**Problem details:**
What is the number of lines in the data below that contain "lasting"? Reply with the number only.

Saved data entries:
================
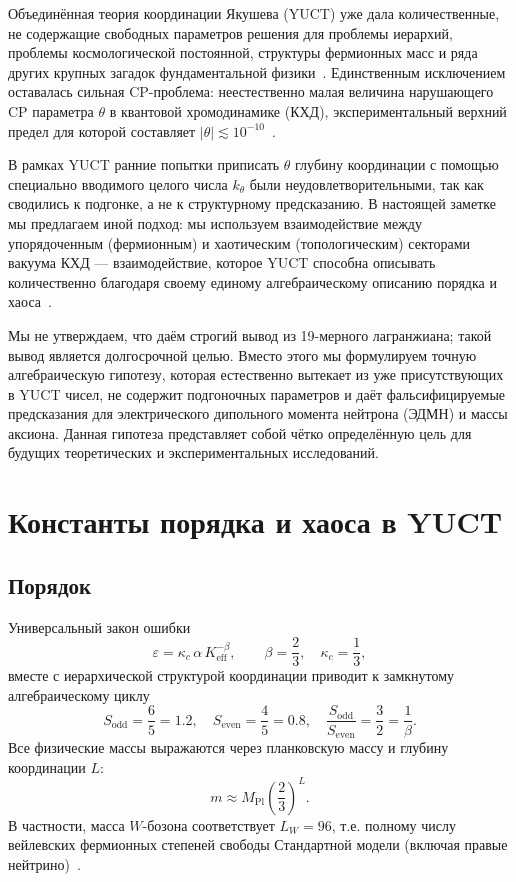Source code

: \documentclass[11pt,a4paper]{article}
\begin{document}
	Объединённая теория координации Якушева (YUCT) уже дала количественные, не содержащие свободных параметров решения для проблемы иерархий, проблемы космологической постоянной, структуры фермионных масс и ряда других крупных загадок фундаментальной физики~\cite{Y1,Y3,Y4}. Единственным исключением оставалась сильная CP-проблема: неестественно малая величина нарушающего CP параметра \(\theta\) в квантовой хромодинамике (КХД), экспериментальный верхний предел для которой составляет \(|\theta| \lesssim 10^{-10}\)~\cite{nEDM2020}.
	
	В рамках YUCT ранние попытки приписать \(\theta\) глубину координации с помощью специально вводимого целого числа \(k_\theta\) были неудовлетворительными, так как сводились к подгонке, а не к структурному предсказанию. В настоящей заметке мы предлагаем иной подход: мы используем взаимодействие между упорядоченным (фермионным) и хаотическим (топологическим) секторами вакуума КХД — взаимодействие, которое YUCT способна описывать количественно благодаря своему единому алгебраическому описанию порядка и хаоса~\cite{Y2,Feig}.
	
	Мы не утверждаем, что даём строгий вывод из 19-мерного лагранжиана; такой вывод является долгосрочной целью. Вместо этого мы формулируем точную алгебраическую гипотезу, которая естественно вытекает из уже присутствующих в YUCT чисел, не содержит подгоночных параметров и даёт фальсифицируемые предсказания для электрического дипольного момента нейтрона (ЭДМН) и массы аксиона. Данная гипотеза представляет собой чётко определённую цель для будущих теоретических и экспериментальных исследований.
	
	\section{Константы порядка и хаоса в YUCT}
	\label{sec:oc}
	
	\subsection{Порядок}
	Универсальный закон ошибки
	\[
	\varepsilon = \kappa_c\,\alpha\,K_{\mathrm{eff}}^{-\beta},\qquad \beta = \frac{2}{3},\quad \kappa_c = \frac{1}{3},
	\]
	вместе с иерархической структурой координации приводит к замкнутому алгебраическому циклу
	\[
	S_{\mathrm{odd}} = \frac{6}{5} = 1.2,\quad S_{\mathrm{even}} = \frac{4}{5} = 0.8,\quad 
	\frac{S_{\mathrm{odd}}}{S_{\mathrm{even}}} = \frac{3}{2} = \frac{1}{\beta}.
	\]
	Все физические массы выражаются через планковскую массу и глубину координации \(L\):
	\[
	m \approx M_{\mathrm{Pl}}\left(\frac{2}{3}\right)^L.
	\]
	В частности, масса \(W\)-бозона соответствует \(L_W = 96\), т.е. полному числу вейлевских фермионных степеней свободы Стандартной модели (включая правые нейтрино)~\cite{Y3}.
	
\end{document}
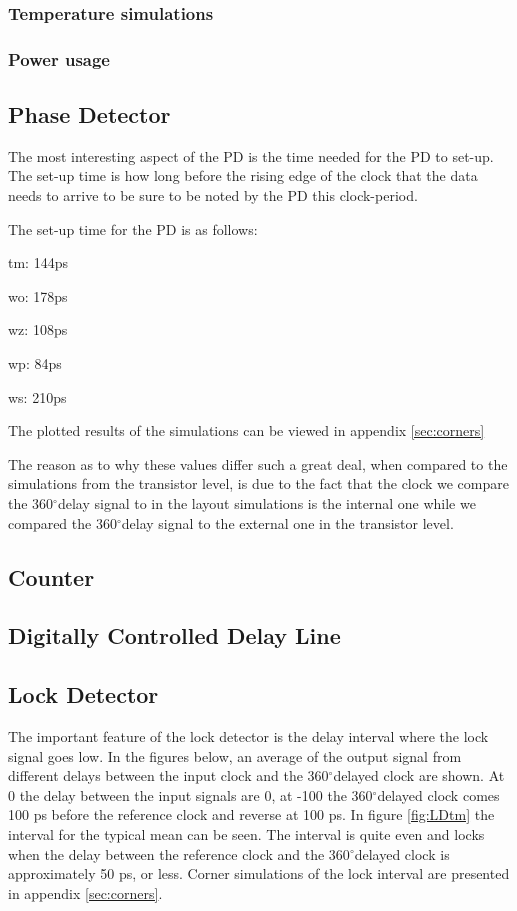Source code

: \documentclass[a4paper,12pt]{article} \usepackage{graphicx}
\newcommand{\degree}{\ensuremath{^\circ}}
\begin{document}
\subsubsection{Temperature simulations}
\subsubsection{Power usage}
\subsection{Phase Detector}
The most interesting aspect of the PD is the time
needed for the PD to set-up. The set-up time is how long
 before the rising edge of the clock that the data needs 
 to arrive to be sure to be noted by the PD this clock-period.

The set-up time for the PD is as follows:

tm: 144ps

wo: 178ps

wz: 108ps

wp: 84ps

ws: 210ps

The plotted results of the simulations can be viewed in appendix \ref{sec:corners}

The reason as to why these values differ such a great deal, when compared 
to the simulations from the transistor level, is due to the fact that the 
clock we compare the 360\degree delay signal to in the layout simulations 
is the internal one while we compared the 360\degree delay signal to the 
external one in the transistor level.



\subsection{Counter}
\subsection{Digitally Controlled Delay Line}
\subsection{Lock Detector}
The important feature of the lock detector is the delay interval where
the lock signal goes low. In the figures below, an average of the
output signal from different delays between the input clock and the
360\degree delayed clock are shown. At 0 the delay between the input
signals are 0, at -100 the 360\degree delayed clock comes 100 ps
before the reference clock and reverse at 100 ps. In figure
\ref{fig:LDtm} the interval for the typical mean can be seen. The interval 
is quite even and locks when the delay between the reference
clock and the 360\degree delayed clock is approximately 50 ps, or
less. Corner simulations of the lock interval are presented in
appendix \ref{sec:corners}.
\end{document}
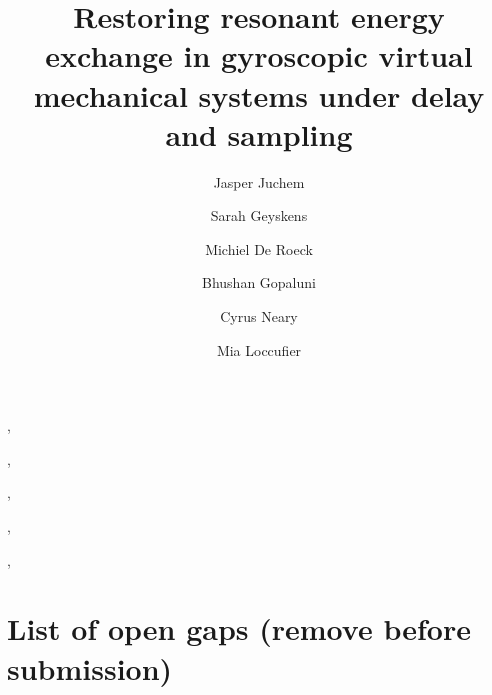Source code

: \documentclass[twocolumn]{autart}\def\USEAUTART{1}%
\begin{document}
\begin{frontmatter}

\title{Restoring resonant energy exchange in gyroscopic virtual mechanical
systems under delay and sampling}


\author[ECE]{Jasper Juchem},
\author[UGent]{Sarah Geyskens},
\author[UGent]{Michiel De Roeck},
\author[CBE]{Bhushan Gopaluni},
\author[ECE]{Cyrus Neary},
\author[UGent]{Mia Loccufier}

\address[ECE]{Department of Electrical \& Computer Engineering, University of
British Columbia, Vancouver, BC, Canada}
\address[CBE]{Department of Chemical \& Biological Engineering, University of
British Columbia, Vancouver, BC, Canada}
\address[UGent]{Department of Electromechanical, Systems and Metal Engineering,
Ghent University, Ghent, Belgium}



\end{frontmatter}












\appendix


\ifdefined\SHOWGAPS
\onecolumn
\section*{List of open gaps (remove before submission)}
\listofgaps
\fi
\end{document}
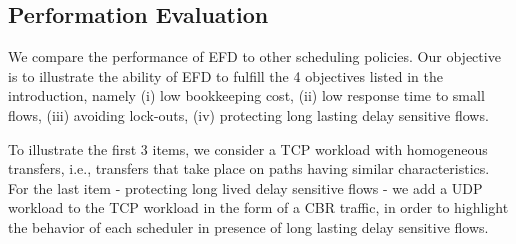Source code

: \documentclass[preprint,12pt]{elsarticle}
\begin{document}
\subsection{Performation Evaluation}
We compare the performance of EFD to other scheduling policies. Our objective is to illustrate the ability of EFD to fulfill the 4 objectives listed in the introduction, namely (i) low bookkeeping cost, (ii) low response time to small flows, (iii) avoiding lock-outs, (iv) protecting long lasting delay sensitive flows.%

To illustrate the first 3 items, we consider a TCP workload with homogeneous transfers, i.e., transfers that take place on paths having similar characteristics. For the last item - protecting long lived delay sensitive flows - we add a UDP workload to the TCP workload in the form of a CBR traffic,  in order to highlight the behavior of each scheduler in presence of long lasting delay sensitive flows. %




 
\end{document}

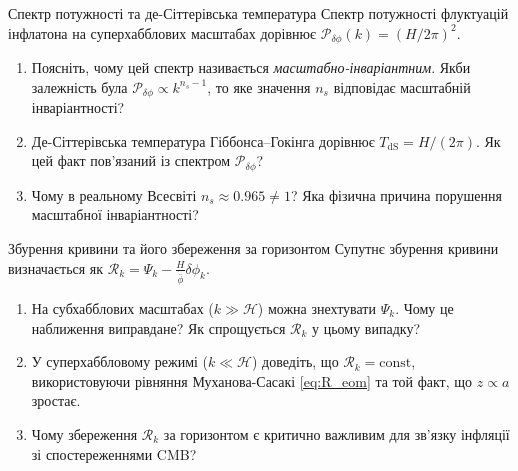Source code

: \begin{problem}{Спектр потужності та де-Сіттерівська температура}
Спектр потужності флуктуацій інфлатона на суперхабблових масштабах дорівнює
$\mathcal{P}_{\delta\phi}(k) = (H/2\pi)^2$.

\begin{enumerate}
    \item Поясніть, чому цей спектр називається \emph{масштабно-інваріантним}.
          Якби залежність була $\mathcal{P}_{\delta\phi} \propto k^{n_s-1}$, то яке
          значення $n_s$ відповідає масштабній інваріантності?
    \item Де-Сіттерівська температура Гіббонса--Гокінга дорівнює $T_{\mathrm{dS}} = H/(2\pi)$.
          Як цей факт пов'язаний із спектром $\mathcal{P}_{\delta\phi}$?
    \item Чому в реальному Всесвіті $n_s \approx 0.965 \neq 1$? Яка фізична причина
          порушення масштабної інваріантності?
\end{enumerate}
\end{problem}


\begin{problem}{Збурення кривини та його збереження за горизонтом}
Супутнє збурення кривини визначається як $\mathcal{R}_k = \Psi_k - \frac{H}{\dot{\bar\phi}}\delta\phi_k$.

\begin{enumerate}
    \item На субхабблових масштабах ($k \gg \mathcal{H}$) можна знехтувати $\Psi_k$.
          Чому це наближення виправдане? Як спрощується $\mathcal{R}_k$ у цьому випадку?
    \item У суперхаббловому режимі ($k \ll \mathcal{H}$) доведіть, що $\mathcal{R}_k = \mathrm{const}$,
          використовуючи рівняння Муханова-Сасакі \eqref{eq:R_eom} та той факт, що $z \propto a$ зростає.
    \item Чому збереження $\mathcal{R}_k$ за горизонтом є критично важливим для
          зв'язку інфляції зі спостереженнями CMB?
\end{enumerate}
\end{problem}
================
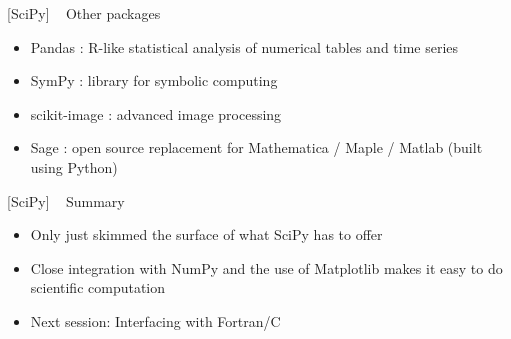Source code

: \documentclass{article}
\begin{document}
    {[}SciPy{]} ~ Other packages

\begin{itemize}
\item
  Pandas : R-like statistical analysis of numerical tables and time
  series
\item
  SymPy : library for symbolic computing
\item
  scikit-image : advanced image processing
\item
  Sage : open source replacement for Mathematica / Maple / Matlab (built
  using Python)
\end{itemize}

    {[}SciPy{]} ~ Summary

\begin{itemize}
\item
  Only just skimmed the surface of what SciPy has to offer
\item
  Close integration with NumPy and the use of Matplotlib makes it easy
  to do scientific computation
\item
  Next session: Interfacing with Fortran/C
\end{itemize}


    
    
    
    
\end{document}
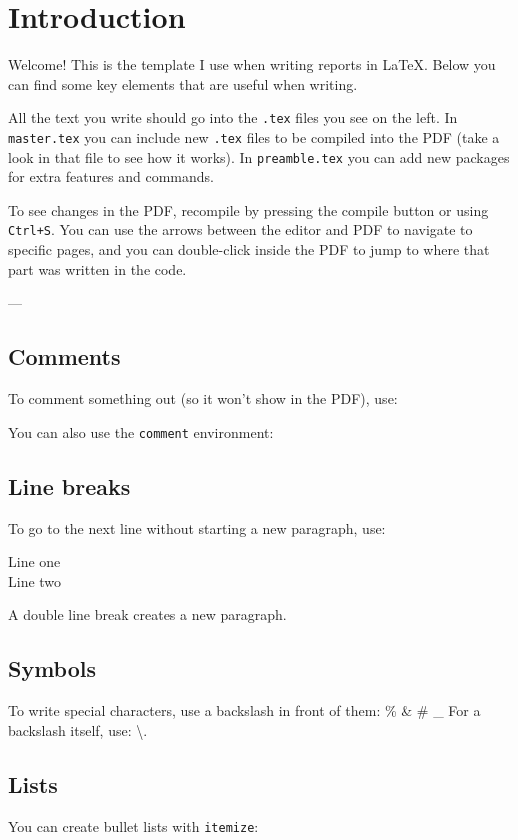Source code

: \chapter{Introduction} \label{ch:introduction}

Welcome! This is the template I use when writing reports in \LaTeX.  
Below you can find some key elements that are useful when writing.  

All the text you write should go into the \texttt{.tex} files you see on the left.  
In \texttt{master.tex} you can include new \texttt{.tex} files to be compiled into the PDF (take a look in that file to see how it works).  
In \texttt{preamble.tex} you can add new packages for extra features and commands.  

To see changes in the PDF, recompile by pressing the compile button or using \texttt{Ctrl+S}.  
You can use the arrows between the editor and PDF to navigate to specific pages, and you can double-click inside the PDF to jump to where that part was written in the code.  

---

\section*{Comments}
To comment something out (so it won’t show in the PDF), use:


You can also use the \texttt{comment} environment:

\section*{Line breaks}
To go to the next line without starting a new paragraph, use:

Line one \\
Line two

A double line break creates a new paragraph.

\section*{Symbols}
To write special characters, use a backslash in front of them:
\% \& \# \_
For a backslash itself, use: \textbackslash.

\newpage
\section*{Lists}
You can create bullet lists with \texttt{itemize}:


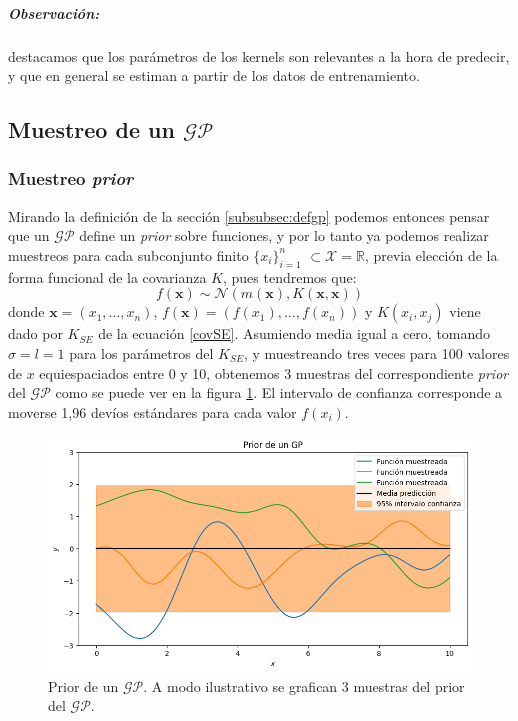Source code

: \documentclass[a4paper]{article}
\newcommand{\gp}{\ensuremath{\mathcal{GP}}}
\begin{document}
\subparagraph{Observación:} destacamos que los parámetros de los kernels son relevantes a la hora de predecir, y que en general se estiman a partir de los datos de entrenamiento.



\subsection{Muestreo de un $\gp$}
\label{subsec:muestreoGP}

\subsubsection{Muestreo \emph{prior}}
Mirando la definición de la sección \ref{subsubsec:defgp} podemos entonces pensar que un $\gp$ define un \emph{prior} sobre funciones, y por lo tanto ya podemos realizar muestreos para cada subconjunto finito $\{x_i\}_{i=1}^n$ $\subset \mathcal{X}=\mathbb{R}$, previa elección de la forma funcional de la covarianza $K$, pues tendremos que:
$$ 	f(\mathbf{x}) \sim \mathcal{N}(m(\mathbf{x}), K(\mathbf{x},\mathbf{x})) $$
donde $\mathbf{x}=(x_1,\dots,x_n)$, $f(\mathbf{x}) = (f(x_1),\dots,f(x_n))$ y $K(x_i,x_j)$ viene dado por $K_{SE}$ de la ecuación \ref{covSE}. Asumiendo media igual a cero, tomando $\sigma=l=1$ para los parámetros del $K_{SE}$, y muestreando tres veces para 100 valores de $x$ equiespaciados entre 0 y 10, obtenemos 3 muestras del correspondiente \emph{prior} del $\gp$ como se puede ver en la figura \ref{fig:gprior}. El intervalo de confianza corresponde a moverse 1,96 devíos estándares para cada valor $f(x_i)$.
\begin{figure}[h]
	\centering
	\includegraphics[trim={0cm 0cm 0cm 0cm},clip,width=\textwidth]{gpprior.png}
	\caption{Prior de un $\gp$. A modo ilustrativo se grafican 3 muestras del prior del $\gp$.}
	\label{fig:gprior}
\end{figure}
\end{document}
================
**Solution for this exercise:**
2